A la question de savoir si l’Assemblée nationale à l’époque avait reçu d’autres fonds ou encore devait recevoir d’autres en plus de ces 15 milliards incriminés dans ce dossier, Amadou Damaro Camara répond par l’affirmative avec énergie. « On attendait même plus que ces 15 milliards. On attendait deux fois 28 milliards. Et les 4 milliards dont on parle ici, c’était un fonds spécial pour couvrir la session extraordinaire. Chaque fois qu’il y a une session extraordinaire, son financement ne vient pas des subventions des sessions ordinaires. Avant l’arrivée des 15 milliards, on avait 250 millions au compte. A la date du versement des 15 milliards, on avait que 250 millions de francs guinéens sur le compte. Les 15 milliards étaient comme un fonds spécial donné une seule fois depuis plus de 20 ans à l’Assemblée nationale, y compris les CNT. Les 15 milliards étaient spécifiques et c’était sur la demande parce que tout simplement les chinois ont demandé à ce que le nouveau terrain soit net de toute occupation matérielle et humaine. Et on était installé au mois d’avril. Mai et juin après, en juillet on me dit : il faut que le terrain soit net. En juillet déjà, on était en vacances. C’était ça, l’urgence. Quand on dit : marché gré-à-gré, c’est une procédure normale de passation des marchés à certaines conditions. L’urgence, la spécificité, etc. Quand les 28 milliards sont arrivés, on avait déjà fini de faire ce que les chinois avaient demandé de faire. Mais comme ils ont écrit, on le vérifie dans le dossier de la procédure. La lettre dans laquelle on nous avait demandé que dans 60 à 90 jours le terrain soit libre de toute occupation. C’est ça leur méthode. Ils ont posé la première pierre. Mais allez-y voir, peut-être dans 3 à 5 mois encore, il n’y aura rien. C’est ça leur méthode de travail. Mais l’urgence en 2020 était là, confirmée par leur lettre, la lettre des partenaires », a-t-il expliqué.

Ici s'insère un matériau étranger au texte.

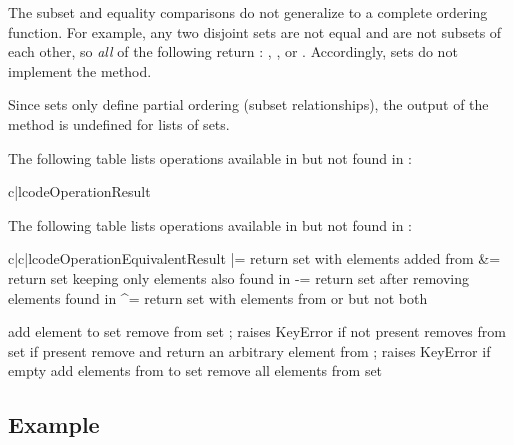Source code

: The subset and equality comparisons do not generalize to a complete
ordering function.  For example, any two disjoint sets are not equal and
are not subsets of each other, so \emph{all} of the following return
:  , , or
.
Accordingly, sets do not implement the  method.

Since sets only define partial ordering (subset relationships), the output
of the  method is undefined for lists of sets.

The following table lists operations available in 
but not found in :

\begin{tableii}{c|l}{code}{Operation}{Result}
\end{tableii}

The following table lists operations available in 
but not found in :

\begin{tableiii}{c|c|l}{code}{Operation}{Equivalent}{Result}
         { |= }
         {return set  with elements added from }
         { \&= }
         {return set  keeping only elements also found in }
         { -= }
         {return set  after removing elements found in }
         { \textasciicircum= }
         {return set  with elements from  or 
          but not both}

  \hline
         {add element  to set }
         {remove  from set ; raises KeyError if not present}
         {removes  from set  if present}
         {remove and return an arbitrary element from ; raises
	  KeyError if empty}
         {add elements from  to set }
         {remove all elements from set }
\end{tableiii}


\subsection{Example \label{set-example}}

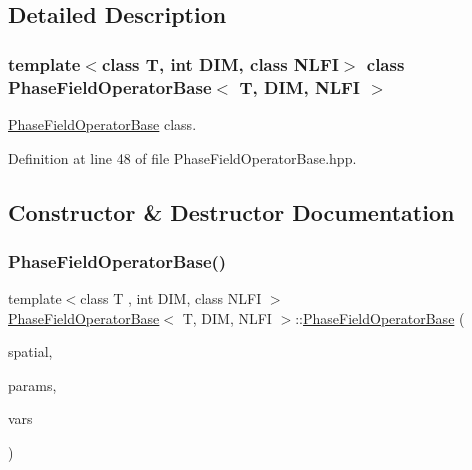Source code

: \subsection{Detailed Description}
\subsubsection*{template$<$class T, int D\+IM, class N\+L\+FI$>$\newline
class Phase\+Field\+Operator\+Base$<$ T, D\+I\+M, N\+L\+F\+I $>$}

\hyperlink{classPhaseFieldOperatorBase}{Phase\+Field\+Operator\+Base} class. 

Definition at line 48 of file Phase\+Field\+Operator\+Base.\+hpp.



\subsection{Constructor \& Destructor Documentation}
\mbox{\label{classPhaseFieldOperatorBase_ae67f14dad2267b47a866e6f1dfb1f39b}} 
\subsubsection{\texorpdfstring{Phase\+Field\+Operator\+Base()}{PhaseFieldOperatorBase()}\hspace{0.1cm}{\footnotesize\ttfamily [1/2]}}
{\footnotesize\ttfamily template$<$class T , int D\+IM, class N\+L\+FI $>$ \\
\hyperlink{classPhaseFieldOperatorBase}{Phase\+Field\+Operator\+Base}$<$ T, D\+IM, N\+L\+FI $>$\+::\hyperlink{classPhaseFieldOperatorBase}{Phase\+Field\+Operator\+Base} (\begin{DoxyParamCaption}\item[{\hyperlink{classSpatialDiscretization}{Spatial\+Discretization}$<$ T, D\+IM $>$ $\ast$}]{spatial,  }\item[{const \hyperlink{classParameters}{Parameters} \&}]{params,  }\item[{\hyperlink{classVariables}{Variables}$<$ T, D\+IM $>$ \&}]{vars }\end{DoxyParamCaption})}



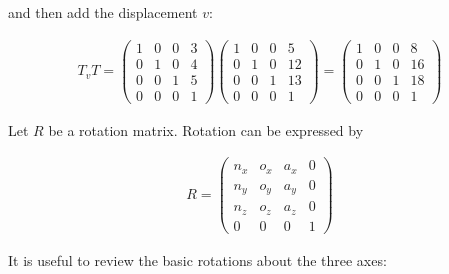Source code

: and then add the displacement \(v\):

\[\begin{aligned}
T_v T =  \begin{pmatrix}1 & 0 & 0 & 3 \\ 0 & 1 & 0 & 4\\ 0 &0 & 1 & 5 \\ 0& 0& 0& 1 \end{pmatrix}
\begin{pmatrix}1 & 0 & 0 & 5 \\ 0 & 1 & 0 & 12\\ 0 &0 & 1 & 13 \\ 0& 0& 0& 1 \end{pmatrix}
= \begin{pmatrix}1 & 0 & 0 & 8 \\ 0 & 1 & 0 & 16\\ 0 &0 & 1 & 18 \\ 0& 0& 0& 1 \end{pmatrix}
\end{aligned}\]

Let \(R\) be a rotation matrix. Rotation can be expressed by

\[\begin{aligned}
R = \begin{pmatrix}
         n_x & o_x & a_x & 0 \\
         n_y & o_y & a_y & 0\\
         n_z & o_z & a_z & 0 \\
         0  &  0  &  0 & 1 \end{pmatrix}
\end{aligned}\]

It is useful to review the basic rotations about the three axes:

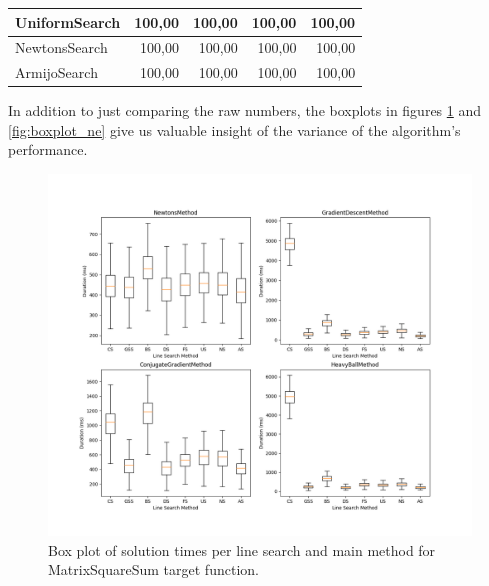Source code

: \documentclass[a4paper,english,titlepage,12pt]{article}
\begin{document}
\begin{table}[]
\begin{tabular}{|l|r|r|r|r|}
    UniformSearch                                                             & 100,00                                                   & 100,00                                                    & 100,00                                                    & 100,00                                                    \\ \hline
    NewtonsSearch                                                             & 100,00                                                   & 100,00                                                    & 100,00                                                    & 100,00                                                    \\ \hline
    ArmijoSearch                                                              & 100,00                                                   & 100,00                                                    & 100,00                                                    & 100,00                                                    \\ \hline
    \end{tabular}
\end{table}

In addition to just comparing the raw numbers, the boxplots in figures \ref{fig:boxplot_mss} and \ref{fig:boxplot_ne} give us valuable insight of the variance of the algorithm's performance.

\begin{figure}[H]
	\centering
	\includegraphics[width=1.0\textwidth]{images/boxplot_mss.png}
	\caption{Box plot of solution times per line search and main method for MatrixSquareSum target function.}
	\label{fig:boxplot_mss}
\end{figure}
\end{document}
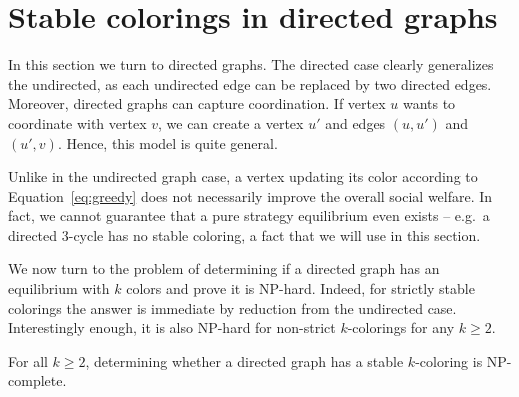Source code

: \documentclass{llncs}
\begin{document}
\section{Stable colorings in directed graphs}

In this section we turn to directed graphs.  The directed case clearly
generalizes the undirected, as each undirected edge can be replaced by two
directed edges.  Moreover, directed graphs can capture coordination.  If vertex
$u$ wants to coordinate with vertex $v$, we can create a vertex $u'$ and edges
$(u,u')$ and $(u',v)$.  Hence, this model is quite general.

Unlike in the undirected graph case, a vertex updating its color according to
Equation~\ref{eq:greedy} does not necessarily improve the overall social
welfare. In fact, we cannot guarantee that a pure strategy equilibrium even
exists -- e.g.\ a directed $3$-cycle has no stable
coloring, a fact that we will use in this section.

We now turn to the problem of determining if a directed graph
has an equilibrium with $k$ colors and prove it is NP-hard.  Indeed, for
strictly stable colorings the answer is immediate by reduction from the
undirected case. Interestingly enough, it is also NP-hard for non-strict
$k$-colorings for any $k \geq 2$. 

\begin{theorem} 
For all $k \geq 2$, determining whether a directed graph has a
stable $k$-coloring is NP-complete.
\end{theorem}
\end{document}
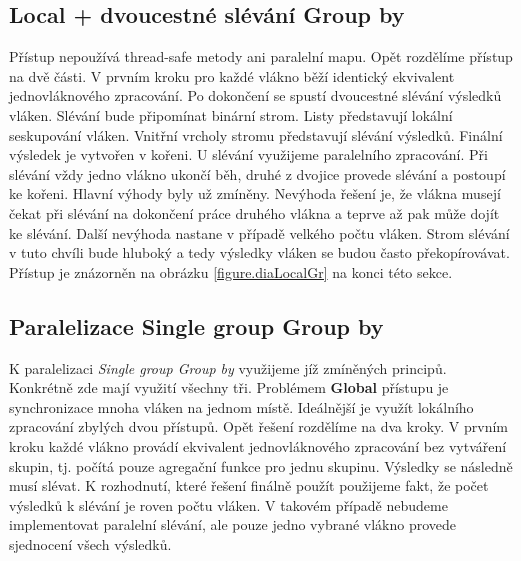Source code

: \subsection{Local + dvoucestné slévání Group by} \label{anal.groupby.local}

Přístup nepoužívá thread-safe metody ani paralelní mapu.
Opět rozdělíme přístup na dvě části.
V prvním kroku pro každé vlákno běží identický ekvivalent jednovláknového zpracování.
Po dokončení se spustí dvoucestné slévání výsledků vláken.
Slévání bude připomínat binární strom.
Listy představují lokální seskupování vláken.
Vnitřní vrcholy stromu představují slévání výsledků.
Finální výsledek je vytvořen v kořeni.
U slévání využijeme paralelního zpracování.
Při slévání vždy jedno vlákno ukončí běh, druhé z dvojice provede slévání a postoupí ke kořeni. 
Hlavní výhody byly už zmíněny.
Nevýhoda řešení je, že vlákna musejí čekat při slévání na dokončení práce druhého vlákna a teprve až pak může dojít ke slévání.
Další nevýhoda nastane v případě velkého počtu vláken.
Strom slévání v tuto chvíli bude hluboký a tedy výsledky vláken se budou často překopírovávat. 
Přístup je znázorněn na obrázku \ref{figure.diaLocalGr} na konci této sekce.

\subsection{Paralelizace Single group Group by} \label{anal.groupby.singlegroup}

K paralelizaci \textit{Single group Group by} využijeme jíž zmíněných principů.
Konkrétně zde mají využití všechny tři.
Problémem \textbf{Global} přístupu je synchronizace mnoha vláken na jednom místě.
Ideálnější je využít lokálního zpracování zbylých dvou přístupů.
Opět řešení rozdělíme na dva kroky. 
V prvním kroku každé vlákno provádí ekvivalent jednovláknového zpracování bez vytváření skupin, tj. počítá pouze agregační funkce pro jednu skupinu.
Výsledky se následně musí slévat.
K rozhodnutí, které řešení finálně použít použijeme fakt, že počet výsledků k slévání je roven počtu vláken.
V takovém případě nebudeme implementovat paralelní slévání, ale pouze jedno vybrané vlákno provede sjednocení všech výsledků.


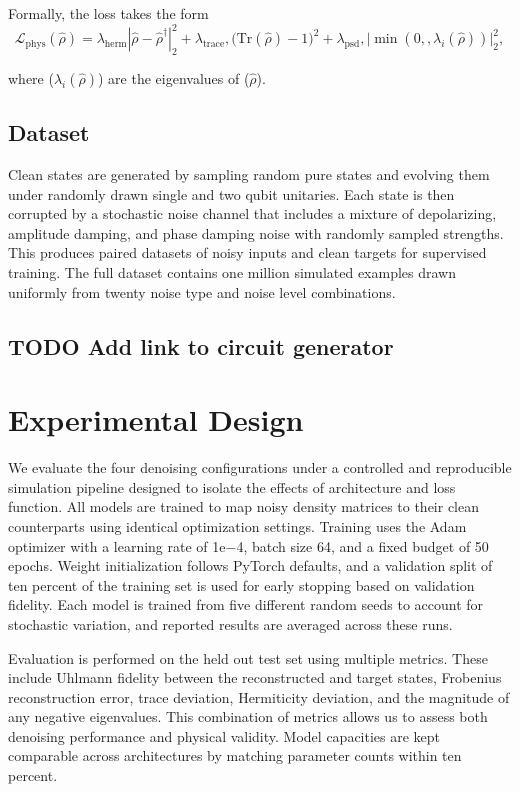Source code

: \documentclass[11pt]{article}
\begin{document}
Formally, the loss takes the form
$$
\mathcal{L}_{\mathrm{phys}}(\hat{\rho})
= \lambda_{\mathrm{herm}} \left|\hat{\rho} - \hat{\rho}^\dagger\right|_2^2 +
\lambda_{\mathrm{trace}},\big(\mathrm{Tr}(\hat{\rho}) - 1\big)^2 +
\lambda_{\mathrm{psd}},\big| \min(0,, \lambda_i(\hat{\rho})) \big|_2^2 ,
$$

where (\(\lambda_i(\hat{\rho})\)) are the eigenvalues of (\(\hat{\rho}\)).
\subsection{Dataset}
\label{sec:org391ac34}
Clean states are generated by sampling random pure states and evolving them under randomly drawn single and two qubit unitaries. Each state is then corrupted by a stochastic noise channel that includes a mixture of depolarizing, amplitude damping, and phase damping noise with randomly sampled strengths. This produces paired datasets of noisy inputs and clean targets for supervised training. The full dataset contains one million simulated examples drawn uniformly from twenty noise type and noise level combinations. 
\subsection{{\bfseries\sffamily TODO} Add link to circuit generator}
\label{sec:org59c7aa2}
\section{Experimental Design}
\label{sec:orgdd6070b}
We evaluate the four denoising configurations under a controlled and reproducible simulation pipeline designed to isolate the effects of architecture and loss function. All models are trained to map noisy density matrices to their clean counterparts using identical optimization settings. Training uses the Adam optimizer with a learning rate of 1e−4, batch size 64, and a fixed budget of 50 epochs. Weight initialization follows PyTorch defaults, and a validation split of ten percent of the training set is used for early stopping based on validation fidelity. Each model is trained from five different random seeds to account for stochastic variation, and reported results are averaged across these runs.

Evaluation is performed on the held out test set using multiple metrics. These include Uhlmann fidelity between the reconstructed and target states, Frobenius reconstruction error, trace deviation, Hermiticity deviation, and the magnitude of any negative eigenvalues. This combination of metrics allows us to assess both denoising performance and physical validity. Model capacities are kept comparable across architectures by matching parameter counts within ten percent.
\end{document}
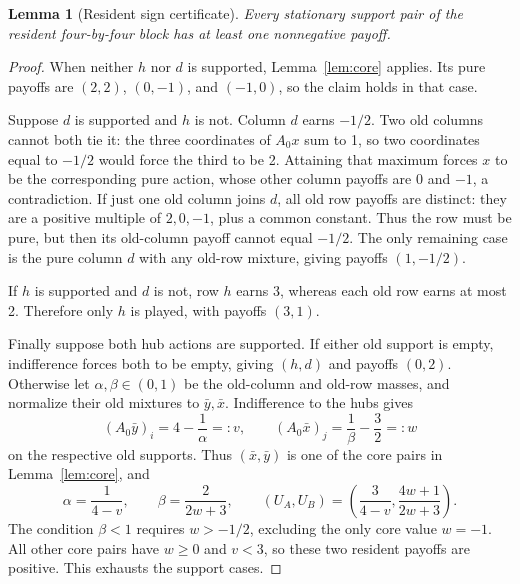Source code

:\documentclass[11pt,a4paper]{article}
\numberwithin{equation}{section}
\newtheorem{lemma}[theorem]{Lemma}
\theoremstyle{definition}
\begin{document}
\begin{lemma}[Resident sign certificate]\label{lem:sign}
Every stationary support pair of the resident four-by-four block has
at least one nonnegative payoff.
\end{lemma}
\begin{proof}
When neither \(h\) nor \(d\) is supported, Lemma~\ref{lem:core}
applies. Its pure payoffs are \((2,2)\), \((0,-1)\), and \((-1,0)\), so the claim
holds in that case.

Suppose \(d\) is supported and \(h\) is not. Column \(d\) earns
\(-1/2\). Two old columns cannot both tie it: the three coordinates
of \(A_0x\) sum to 1, so two coordinates equal to \(-1/2\) would
force the third to be 2. Attaining that maximum forces \(x\) to be
the corresponding pure action, whose other column payoffs are 0 and
\(-1\), a contradiction. If just one old column joins \(d\), all
old row payoffs are distinct: they are a positive multiple of
\(2,0,-1\), plus a common constant. Thus the row must be pure, but
then its old-column payoff cannot equal \(-1/2\). The only remaining
case is the pure column \(d\) with any old-row mixture, giving
payoffs \((1,-1/2)\).

If \(h\) is supported and \(d\) is not, row \(h\) earns 3, whereas
each old row earns at most 2. Therefore only \(h\) is played, with
payoffs \((3,1)\).

Finally suppose both hub actions are supported. If either old support
is empty, indifference forces both to be empty, giving \((h,d)\)
and payoffs \((0,2)\). Otherwise let \(\alpha,\beta\in(0,1)\)
be the old-column and old-row masses, and normalize their old mixtures
to \(\bar y,\bar x\). Indifference to the hubs gives
\[
 (A_0\bar y)_i=4-\frac1\alpha=:v,
 \qquad (A_0\bar x)_j=\frac1\beta-\frac32=:w
\]
on the respective old supports. Thus \((\bar x,\bar y)\) is one
of the core pairs in Lemma~\ref{lem:core}, and
\[
 \alpha=\frac1{4-v},\qquad \beta=\frac2{2w+3},\qquad
 (U_A,U_B)=\left(\frac3{4-v},\frac{4w+1}{2w+3}\right).
\]
The condition \(\beta<1\) requires \(w>-1/2\), excluding the
only core value \(w=-1\). All other core pairs have \(w\ge0\)
and \(v<3\), so these two resident payoffs are positive. This
exhausts the support cases.
\end{proof}
\end{document}
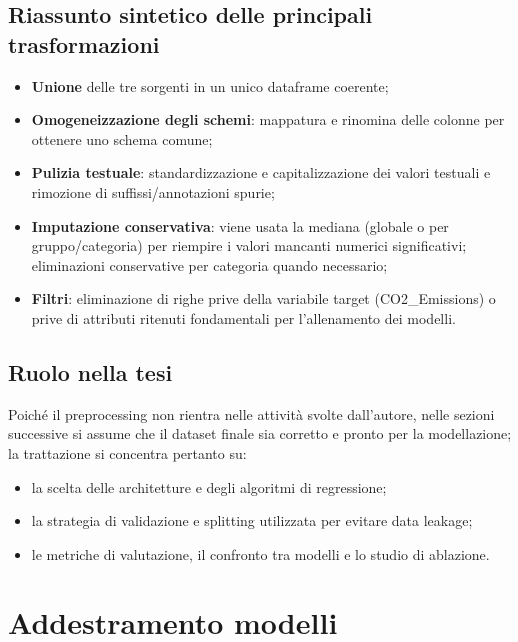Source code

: \documentclass[a4paper,12pt]{report}
\begin{document}
	\subsection{Riassunto sintetico delle principali trasformazioni}
	\begin{itemize}
		\item \textbf{Unione} delle tre sorgenti in un unico dataframe coerente;
		\item \textbf{Omogeneizzazione degli schemi}: mappatura e rinomina delle colonne per ottenere uno schema comune;
		\item \textbf{Pulizia testuale}: standardizzazione e capitalizzazione dei valori testuali e rimozione di suffissi/annotazioni spurie;
		\item \textbf{Imputazione conservativa}: viene usata la mediana (globale o per gruppo/categoria) per riempire i valori mancanti numerici significativi; eliminazioni conservative per categoria quando necessario;
		\item \textbf{Filtri}: eliminazione di righe prive della variabile target (CO2\_Emissions) o prive di attributi ritenuti fondamentali per l'allenamento dei modelli.
	\end{itemize}
	
	\subsection{Ruolo nella tesi}
	Poiché il preprocessing non rientra nelle attività svolte dall'autore, nelle sezioni successive si assume che il dataset finale sia corretto e pronto per la modellazione; la trattazione si concentra pertanto su:
	\begin{itemize}
		\item la scelta delle architetture e degli algoritmi di regressione;
		\item la strategia di validazione e splitting utilizzata per evitare data leakage;
		\item le metriche di valutazione, il confronto tra modelli e lo studio di ablazione.
	\end{itemize}
	
	\section{Addestramento modelli}
	
\end{document}
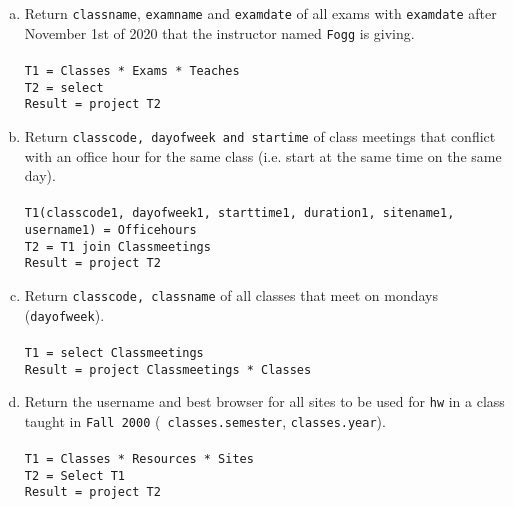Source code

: \documentclass[11pt]{article}
\begin{document}
\begin{enumerate}  [(a)]
\item Return {\tt classname}, {\tt examname} and {\tt examdate} of
  all exams with {\tt examdate} after November 1st of 2020 that the
  instructor named {\tt Fogg} is giving. \\\\
 \texttt{T1 = Classes * Exams * Teaches} \\
 \texttt{T2 = select} \\
 \texttt{Result = project T2}

\item Return {\tt classcode, dayofweek and startime} of class meetings
  that conflict with an office hour for the same class (i.e. start at
  the same time on the same day). \\\\
 \texttt{T1(classcode1, dayofweek1, starttime1, duration1, sitename1, username1) = Officehours} \\
 \texttt{T2 = T1 join Classmeetings} \\
 \texttt{Result = project T2}

\item Return {\tt classcode, classname} of all classes that meet on
  mondays ({\tt dayofweek}). \\\\
 \texttt{T1 = select Classmeetings} \\
 \texttt{Result = project Classmeetings * Classes}

\item Return the username and best browser for all sites to be used
  for {\tt hw} in a class taught in {\tt Fall 2000} ({\tt
    classes.semester}, {\tt classes.year}). \\\\
\texttt{T1 = Classes * Resources * Sites} \\
\texttt{T2 = Select T1} \\
\texttt{Result = project T2}


\end{enumerate}
\end{document}
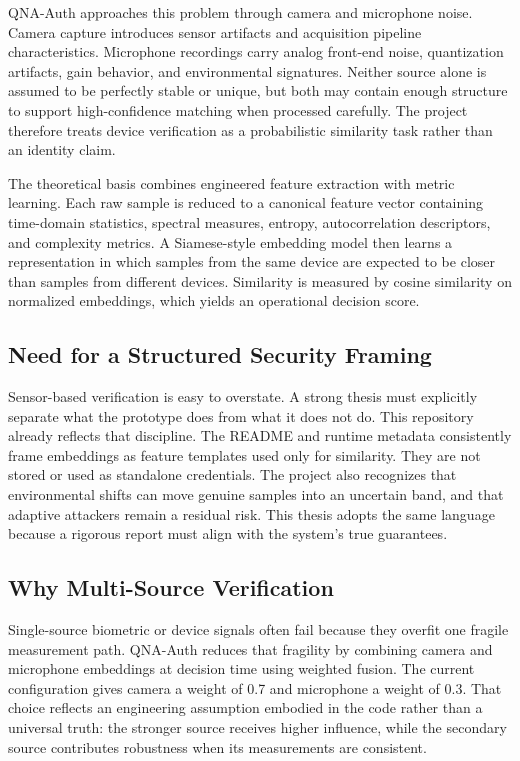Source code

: \documentclass[12pt]{report}
\begin{document}
QNA-Auth approaches this problem through camera and microphone noise. Camera capture introduces sensor artifacts and acquisition pipeline characteristics. Microphone recordings carry analog front-end noise, quantization artifacts, gain behavior, and environmental signatures. Neither source alone is assumed to be perfectly stable or unique, but both may contain enough structure to support high-confidence matching when processed carefully. The project therefore treats device verification as a probabilistic similarity task rather than an identity claim.

The theoretical basis combines engineered feature extraction with metric learning. Each raw sample is reduced to a canonical feature vector containing time-domain statistics, spectral measures, entropy, autocorrelation descriptors, and complexity metrics. A Siamese-style embedding model then learns a representation in which samples from the same device are expected to be closer than samples from different devices. Similarity is measured by cosine similarity on normalized embeddings, which yields an operational decision score.

\subsection{Need for a Structured Security Framing}
Sensor-based verification is easy to overstate. A strong thesis must explicitly separate what the prototype does from what it does not do. This repository already reflects that discipline. The README and runtime metadata consistently frame embeddings as feature templates used only for similarity. They are not stored or used as standalone credentials. The project also recognizes that environmental shifts can move genuine samples into an uncertain band, and that adaptive attackers remain a residual risk. This thesis adopts the same language because a rigorous report must align with the system's true guarantees.

\subsection{Why Multi-Source Verification}
Single-source biometric or device signals often fail because they overfit one fragile measurement path. QNA-Auth reduces that fragility by combining camera and microphone embeddings at decision time using weighted fusion. The current configuration gives camera a weight of 0.7 and microphone a weight of 0.3. That choice reflects an engineering assumption embodied in the code rather than a universal truth: the stronger source receives higher influence, while the secondary source contributes robustness when its measurements are consistent.
\end{document}
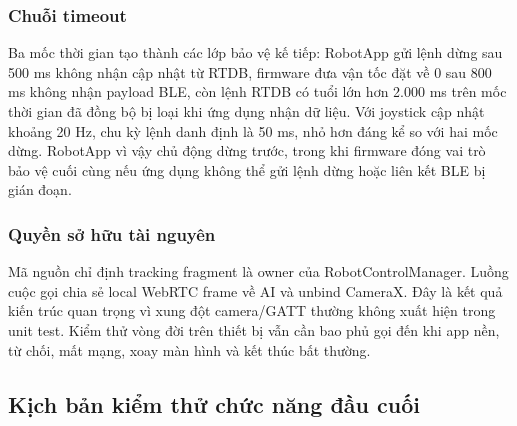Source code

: \subsubsection{Chuỗi timeout}

Ba mốc thời gian tạo thành các lớp bảo vệ kế tiếp: RobotApp gửi lệnh dừng sau 500 ms không nhận cập nhật từ RTDB, firmware đưa vận tốc đặt về 0 sau 800 ms không nhận payload BLE, còn lệnh RTDB có tuổi lớn hơn 2.000 ms trên mốc thời gian đã đồng bộ bị loại khi ứng dụng nhận dữ liệu. Với joystick cập nhật khoảng 20 Hz, chu kỳ lệnh danh định là 50 ms, nhỏ hơn đáng kể so với hai mốc dừng. RobotApp vì vậy chủ động dừng trước, trong khi firmware đóng vai trò bảo vệ cuối cùng nếu ứng dụng không thể gửi lệnh dừng hoặc liên kết BLE bị gián đoạn.

\subsubsection{Quyền sở hữu tài nguyên}

Mã nguồn chỉ định tracking fragment là owner của RobotControlManager. Luồng cuộc gọi chia sẻ local WebRTC frame về AI và unbind CameraX. Đây là kết quả kiến trúc quan trọng vì xung đột camera/GATT thường không xuất hiện trong unit test. Kiểm thử vòng đời trên thiết bị vẫn cần bao phủ gọi đến khi app nền, từ chối, mất mạng, xoay màn hình và kết thúc bất thường.

\subsection{Kịch bản kiểm thử chức năng đầu cuối}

En outre, Amadou Damaro Camara s’en prend au parquet. « C’est pourquoi, on doit faire l’enquête avant d’incarcérer. Vous nous avez incarcérés avant de commencer à chercher des preuves. Ce que j’ai fait pour cette affaire de 15 milliards, si c’était à refaire, je vais le faire exactement de la même manière. C’est pour dire que la procédure était normale et que je suis convaincu que je faisais bien. On a consulté deux sociétés, dont l’une était chère et l’autre n’avait pas le préfinancement… »

La Cour a renvoyé ce dossier au 27 mai 2024 pour la comparution de Michel Kamano et la suite des débats.